Ensuring that risk assessments and control measures are up-to-date, understood by all relevant stakeholders, and being adhered to is critical to ensuring PCBU’s and persons within the business or undertaking are not accused of negligent conduct of the type likely to attract a prosecution under the range of Industrial/Workplace manslaughter laws in most jurisdictions.

Conclusion

The matters referred to in this article share some common themes with respect to decisions made by the regulator to prosecute individuals for breaches of workplace safety laws. In each of these cases:

  • the consequences for the victims were significant and generally catastrophic.
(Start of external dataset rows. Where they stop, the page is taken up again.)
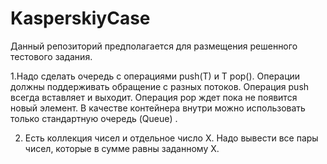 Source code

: # KasperskiyCase
Данный репозиторий предполагается для размещения решенного тестового задания.

1.Надо сделать очередь с операциями push(T) и T pop(). Операции должны поддерживать обращение с разных потоков.
Операция push всегда вставляет и выходит. Операция pop ждет пока не появится новый элемент.
В качестве контейнера внутри можно использовать только стандартную очередь (Queue) .

2. Есть коллекция чисел и отдельное число Х. Надо вывести все пары чисел, которые в сумме равны заданному Х.
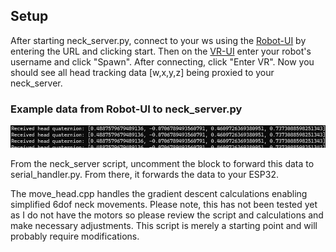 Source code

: ## Setup
After starting neck_server.py, connect to your ws using the [Robot-UI](https://robot-csyy.onrender.com) by entering the URL and clicking start. Then on the [VR-UI](https://spawn-vr.onrender.com) enter your robot's username and click "Spawn". After connecting, click "Enter VR". Now you should see all head tracking data [w,x,y,z] being proxied to your neck_server. 

### Example data from Robot-UI to neck_server.py
![Alt text](https://github.com/sp4wn-owner/Spawn/blob/main/Spawn-VR/Dropbear/Neck/Images/wsdata.png)

From the neck_server script, uncomment the block to forward this data to serial_handler.py. From there, it forwards the data to your ESP32.

The move_head.cpp handles the gradient descent calculations enabling simplified 6dof neck movements. Please note, this has not been tested yet as I do not have the motors so please review the script and calculations and make necessary adjustments. This script is merely a starting point and will probably require modifications.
Either requiring extensive hospitalisation or resulting in death;
  • there was a clear link between the individual’s conduct, or failure to act, that resulted in the victim being injured or killed;
  • the risk of injury to others was obvious; and
  • the outcome would have been avoided had the offender adhered to basic principles of workplace safety, being:
    • whenever a risk is identified, complete a risk assessment and determine what (if any) controls are appropriate;
    • do not engage in conduct that is known to be unsafe;
    • do not override or remove a control measure without good reason and updating the applicable safety protocols etc., to take into account the change in risk; and
    • never engage in a high-risk activity (such as operating heavy machinery) without ensuring appropriate control measures are in place.
  1. https://www.dwfoxtucker.com.au/2022/11/pivot-in-enforcement-strategy-to-create-safer-workplaces

This communication provides general information which is current as at the time of production. The information contained in this communication does not constitute advice and should not be relied upon as such. Professional advice should be sought prior to any action being taken in reliance on any of the information. Should you wish to discuss any matter raised in this article, or what it means for you, your business or your clients' businesses, please feel free to contact us.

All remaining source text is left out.